The 189-minute film depicted early Hollywood’s hedonism—cocaine-fueled orgies, elephant defecation, jazz-age excess—and its cruelty as the industry transformed, leaving casualties behind.
Chazelle’s maximalist vision included a 20-minute opening party sequence of pure debauchery, Li Jun Li’s show-stopping jazz performance, and a montage climax celebrating cinema history.
Box Office Disaster
Babylon cost $80-110 million but earned only $63 million worldwide—a catastrophic flop. Critics split (56% Rotten Tomatoes), praising its ambition but criticizing indulgence and length.

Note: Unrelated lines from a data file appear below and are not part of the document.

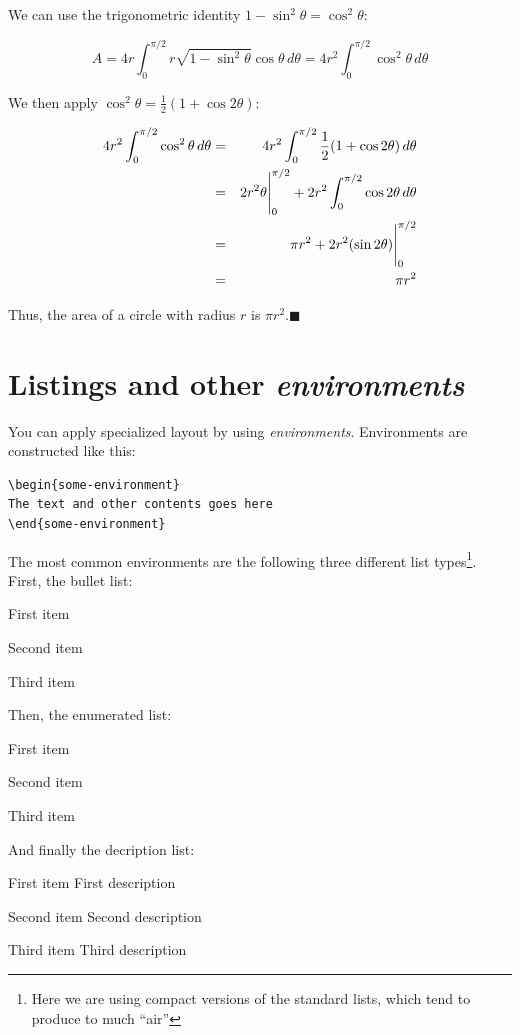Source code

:  We can use the trigonometric identity $1 - \sin^2 \theta = \cos^2 \theta$:

$$
A=4r\int_0^{\pi/2} r\sqrt{1-\sin^2 \theta} \cos \theta\, d\theta=
4r^2\int_0^{\pi/2} \cos^2 \theta\, d\theta
$$

We then apply $\cos^2 \theta = \frac{1}{2}(1 + \cos 2\theta)$:

\begin{eqnarray*}
4r^2\int_0^{\pi/2} \cos^2 \theta\, d\theta &=& 4r^2\int_0^{\pi/2}  \frac{1}{2}(1 + \cos 2\theta) \,d\theta\\
& = & {2r^2\theta}\Bigg{|}_0^{\pi/2} + 2r^2\int_0^{\pi/2} \cos 2\theta \,d\theta\\
                                  & = & \pi r^2 + 2r^2(\sin2\theta)\Bigg{|}_0^{\pi/2}\\
                                  & = & \pi r^2
\end{eqnarray*}

Thus, the area of a circle with radius $r$ is $\pi
r^2$.\hfill$\blacksquare$


\section{Listings and other {\em environments}}

You can apply specialized layout by using  {\em environments}. Environments are constructed like this:

\begin{lstlisting}[float=htpb]
\begin{some-environment}
The text and other contents goes here
\end{some-environment}
\end{lstlisting}

The most common environments are the following three different list types\footnote{Here we are using compact versions of the standard lists, which tend to produce to much ``air''}. First, the bullet list:

\begin{compactitem}
\item First item
\item Second item
\item Third item
\end{compactitem}
Then, the enumerated list:
\begin{compactenum}
\item First item
\item Second item
\item Third item
\end{compactenum}
And finally the decription list:
\begin{compactdesc}
\item [First item] First description \lipsum[5]
\item [Second item] Second description
\item [Third item] Third description
\end{compactdesc}

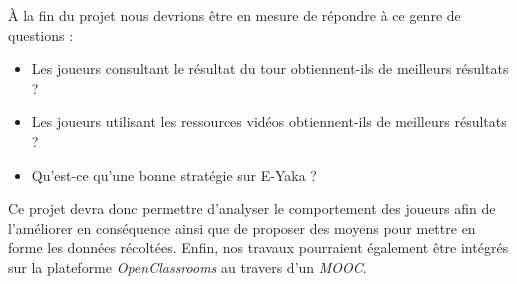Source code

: 	À la fin du projet nous devrions être en mesure de répondre à ce genre de questions :
	\begin{itemize}
		\item Les joueurs consultant le résultat du tour obtiennent-ils de meilleurs résultats ?
		\item Les joueurs utilisant les ressources vidéos obtiennent-ils de meilleurs résultats ?
		\item Qu’est-ce qu’une bonne stratégie sur E-Yaka ?
	\end{itemize}

	Ce projet devra donc permettre d’analyser le comportement des joueurs afin de l’améliorer en conséquence ainsi que de proposer des moyens pour mettre en forme les données récoltées. Enfin, nos travaux pourraient également être intégrés sur la plateforme \emph{OpenClassrooms} au travers d’un \emph{MOOC}.
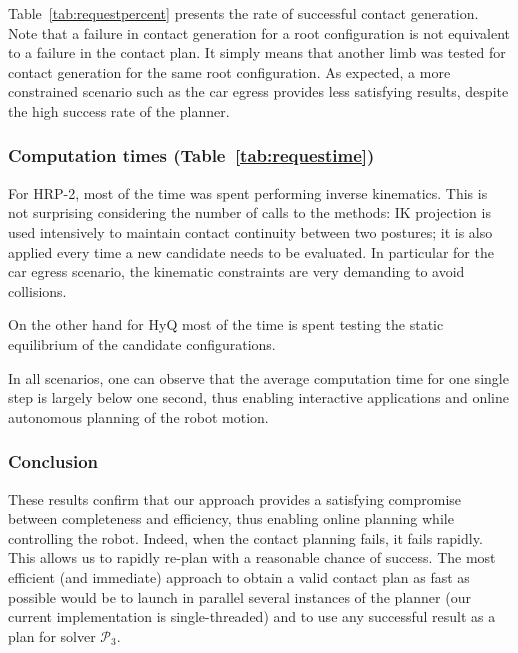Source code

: Table~\ref{tab:requestpercent} presents the rate of successful contact generation. Note that a failure in contact generation for a root configuration is not equivalent to a failure in the contact plan. It simply means that another limb was tested for contact generation for the same root configuration.
As expected, a more constrained scenario such as the car egress provides less satisfying results, despite the high success rate of the planner.

\subsubsection{Computation times (Table~\ref{tab:requestime})}

For HRP-2, most of the time was spent performing inverse kinematics.
This is not surprising considering the number of calls to the methods: IK projection is used intensively to maintain contact continuity between two postures; 
it is also applied every time a new candidate needs to be evaluated. In particular for the car egress scenario,
the kinematic constraints are very demanding to avoid collisions.

On the other hand for HyQ most of the time is spent testing the static equilibrium of the candidate configurations.

In all scenarios, one can observe that the average computation time for one single step is largely below one second,
thus enabling \gls{interactive} applications and online autonomous planning of the robot motion.

\subsubsection*{Conclusion}
These results confirm that our approach provides a satisfying compromise between completeness and efficiency, thus enabling online planning
while controlling the robot. Indeed, when the contact planning fails, it fails rapidly. This allows us to rapidly re-plan with a reasonable chance of success.
The most efficient (and immediate) approach to obtain a valid contact plan as fast as possible would be to launch in parallel several instances of the planner (our current implementation is single-threaded) and to use any successful result as a plan for solver $\mathcal{P}_3$.


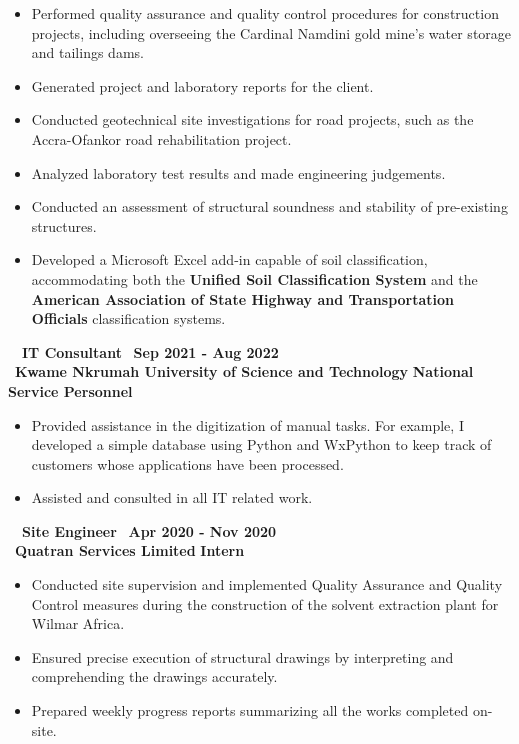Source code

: \documentclass[letterpaper, 12pt]{article}
\newcommand{\verticalSpace}{4pt}
\begin{document}
\begin{itemize}[leftmargin=*]

	\item Performed quality assurance and quality control procedures for construction projects, including
	      overseeing the Cardinal Namdini gold mine's water storage and tailings dams.
	\item Generated project and laboratory reports for the client.
	\item Conducted geotechnical site investigations for road projects, such as the Accra-Ofankor
	      road rehabilitation project.
	\item Analyzed laboratory test results and made engineering judgements.
	\item Conducted an assessment of structural soundness and stability of pre-existing structures.
	\item Developed a Microsoft Excel add-in capable of soil classification, accommodating both the
	      \textbf{Unified Soil Classification System} and the
	      \textbf{American Association of State Highway and Transportation Officials} classification systems.

\end{itemize}

\faUser \, \, \textbf{IT Consultant} \hfill \faCalendar \, \textbf{Sep 2021 - Aug 2022} \\ [\verticalSpace]
\faInstitution \, \textbf{Kwame Nkrumah University of Science and Technology} \hfill \textbf{National Service Personnel}

\begin{itemize}[leftmargin=*]

	\item Provided assistance in the digitization of manual tasks. For example,
	      I developed a simple database using Python and WxPython to keep track of
	      customers whose applications have been processed.
	\item Assisted and consulted in all IT related work.

\end{itemize}

\faUser \, \, \textbf{Site Engineer} \hfill \faCalendar \, \textbf{Apr 2020 - Nov 2020} \\ [\verticalSpace]
\faInstitution \, \textbf{Quatran Services Limited} \hfill \textbf{Intern}

\begin{itemize}[leftmargin=*]

	\item Conducted site supervision and implemented Quality Assurance and Quality Control
	      measures during the construction of the solvent extraction plant for Wilmar Africa.
	\item Ensured precise execution of structural drawings by interpreting and comprehending
	      the drawings accurately.
	\item Prepared weekly progress reports summarizing all the works completed on-site.

\end{itemize}
\end{document}
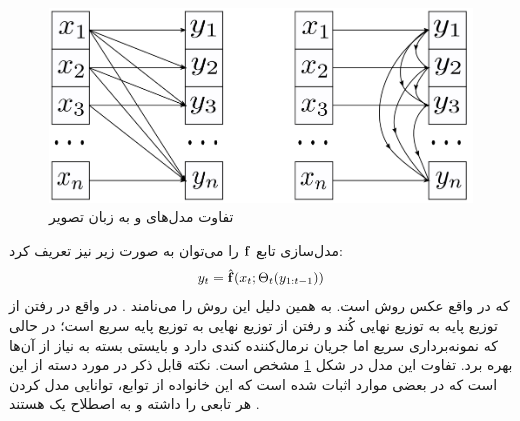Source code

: \begin{figure}[h]
	\centering
	\includegraphics[width=.5\textwidth]{images/flow-survey2.png}
	\caption{
        تفاوت مدل‌های  و  به زبان تصویر \cite{iaf, maf, flow_survey}
	}
\label{fig:chap2:mafvsiaf}
\end{figure}

مدل‌سازی تابع \autoregressive{}
${\bf f}$
را می‌توان به صورت زیر نیز تعریف کرد:
\begin{align}
	y_t = \hat{{\bf f}}(x_t; \Theta_t(y_{1:t-1}))
\end{align}
که در واقع عکس روش  است. به همین دلیل این روش را  می‌نامند \cite{iaf, flow_survey}. در واقع در  رفتن از توزیع پایه به توزیع نهایی کُند و رفتن از توزیع نهایی به توزیع پایه سریع است؛ در حالی که  نمونه‌برداری سریع اما جریان نرمال‌کننده کندی دارد و بایستی بسته به نیاز از آن‌ها بهره برد. تفاوت این مدل در شکل \ref{fig:chap2:mafvsiaf} مشخص است.
نکته قابل ذکر در مورد دسته \autoregressive{}  از \normalizingflownets{} این است که در  بعضی موارد اثبات شده است که این خانواده از توابع، توانایی مدل کردن هر تابعی را داشته و به اصطلاح یک
هستند \cite{flow_survey}.

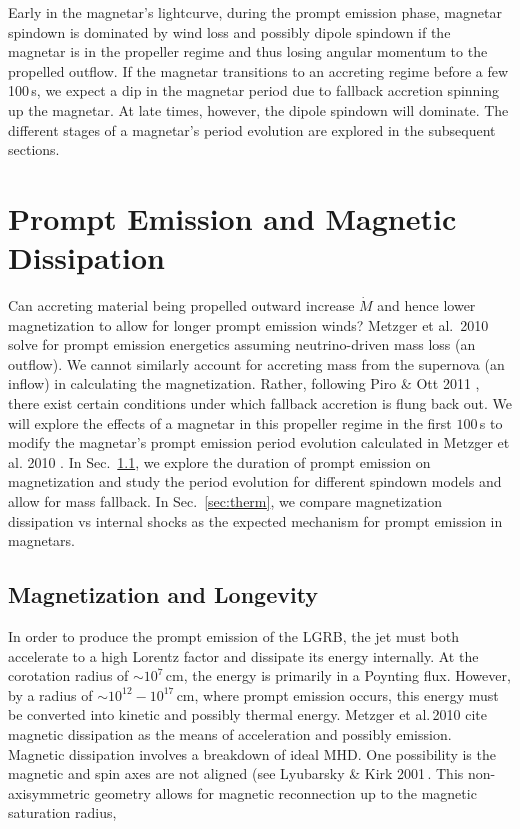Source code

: \documentclass{article}
\begin{document}
Early in the magnetar's lightcurve, during the prompt emission phase, magnetar spindown is dominated by wind loss and possibly dipole spindown if the magnetar is in the propeller regime and thus losing angular momentum to the propelled outflow. If the magnetar transitions to an accreting regime before a few 100\,s, we expect a dip in the magnetar period due to fallback accretion spinning up the magnetar. At late times, however, the dipole spindown will dominate. The different stages of a magnetar's period evolution are explored in the subsequent sections.

\section{Prompt Emission and Magnetic Dissipation} \label{sec:prompt}
Can accreting material being propelled outward increase $\dot{M}$ and hence lower magnetization to allow for longer prompt emission winds?  Metzger et al.\ 2010 \cite{Metzger:2010pp} solve for prompt emission energetics assuming neutrino-driven mass loss (an outflow). We cannot similarly account for accreting mass from the supernova (an inflow) in calculating the magnetization. Rather, following Piro \& Ott 2011 \cite {Piro:2011ed}, there exist certain conditions under which fallback accretion is flung back out. We will explore the effects of a magnetar in this propeller regime in the first $100$\,s to modify the magnetar's prompt emission period evolution calculated in  Metzger et al. 2010 \cite{Metzger:2010pp}. In Sec.~\ref{sec:mag1}, we explore the duration of prompt emission on magnetization and study the period evolution for different spindown models and allow for mass fallback. In Sec.~\ref{sec:therm}, we compare magnetization dissipation vs internal shocks as the expected mechanism for prompt emission in magnetars.

\subsection{Magnetization and Longevity} \label{sec:mag1}

In order to produce the prompt emission of the LGRB, the jet must both accelerate to a high Lorentz factor and dissipate its energy internally. At the corotation radius of $\sim 10^7$\,cm, the energy is primarily in a Poynting flux. However, by a radius of $\sim 10^{12}- 10^{17}$\,cm, where prompt emission occurs, this energy must be converted into kinetic and possibly thermal energy.  Metzger et al.\,2010 \cite{Metzger:2010pp} cite  magnetic dissipation as the means of acceleration and possibly emission. Magnetic dissipation involves a breakdown of ideal MHD. One possibility is the magnetic and spin axes are not aligned (see Lyubarsky \& Kirk 2001\,\cite{Lyubarsky:2000yn}. This non-axisymmetric geometry allows for magnetic reconnection up to the magnetic saturation radius,
\end{document}

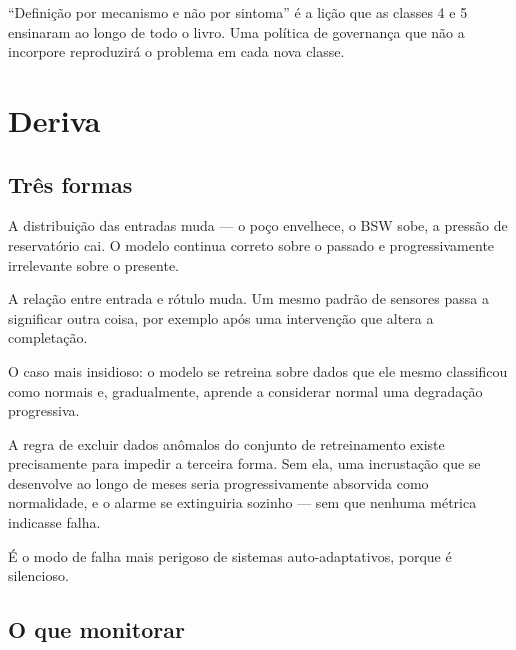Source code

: \begin{destaque}
``Definição por mecanismo e não por sintoma'' é a lição que as classes 4 e 5 ensinaram ao
longo de todo o livro. Uma política de governança que não a incorpore reproduzirá o
problema em cada nova classe.
\end{destaque}

\section{Deriva}

\subsection{Três formas}

\begin{description}[leftmargin=0pt,style=nextline,itemsep=0.4em]

\item[Deriva de dados.] A distribuição das entradas muda --- o poço envelhece, o BSW
sobe, a pressão de reservatório cai. O modelo continua correto sobre o passado e
progressivamente irrelevante sobre o presente.

\item[Deriva de conceito.] A relação entre entrada e rótulo muda. Um mesmo padrão de
sensores passa a significar outra coisa, por exemplo após uma intervenção que altera a
completação.

\item[Deriva induzida pelo próprio sistema.] O caso mais insidioso: o modelo se retreina
sobre dados que ele mesmo classificou como normais e, gradualmente, aprende a considerar
normal uma degradação progressiva.

\end{description}

\begin{destaque}
A regra de excluir dados anômalos do conjunto de retreinamento existe precisamente para
impedir a terceira forma. Sem ela, uma incrustação que se desenvolve ao longo de meses
seria progressivamente absorvida como normalidade, e o alarme se extinguiria sozinho ---
sem que nenhuma métrica indicasse falha.

É o modo de falha mais perigoso de sistemas auto-adaptativos, porque é silencioso.
\end{destaque}

\subsection{O que monitorar}

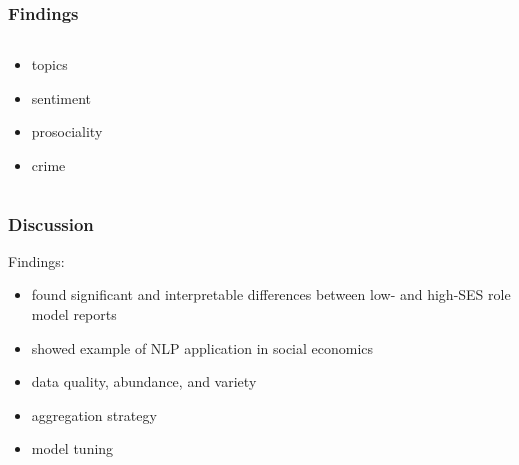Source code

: \begin{frame}
	\frametitle{Findings}
	\begin{columns}[t]
		\begin{column}{0.18\textwidth}
			\begin{itemize}
				\item<1> topics
				\item<2> sentiment
				\item<3> prosociality
				\item<4> crime
			\end{itemize}
		\end{column}
		\begin{column}{0.82\textwidth}
			\only<1>{
				\begin{figure}
					\resizebox{7cm}{!}{}
				\end{figure}
			}
			\only<2>{
				\begin{figure}
					\resizebox{7cm}{!}{}
				\end{figure}
			}
			\only<3>{
				\begin{figure}
					\resizebox{7cm}{!}{}
				\end{figure}
			}
			\only<4>{
				\begin{figure}
					\resizebox{7cm}{!}{}
				\end{figure}
			}
		\end{column}
	\end{columns}
\end{frame}

\begin{frame}
	\frametitle{Discussion}
	Findings:
	\begin{itemize}
		\item<1->[\checkmark] found significant and interpretable differences between low- and high-SES role model reports
		\item<2->[\checkmark] showed example of NLP application in social economics
	\end{itemize}

	\begin{itemize}
		\item<3->[!] data quality, abundance, and variety
		\item<4->[!] aggregation strategy
		\item<5->[!] model tuning
	\end{itemize}

	\begin{center}
	\end{center}
\end{frame}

Margot Robbie’s unhinged performance and Justin Hurwitz’s jazz score earned acclaim, but audiences stayed away. The film’s R-rated excess and three-hour runtime limited appeal.
Cultural Impact
Despite failure, Babylon found defenders who appreciated its love letter to cinema. The final montage—intercut with Singin’ in the Rain, 2001: A Space Odyssey, Avatar—moved cinephiles to tears.
The film became a case study in auteur overreach—Chazelle, fresh off La La Land’s success, delivered a passion project too messy and extreme for mainstream acceptance.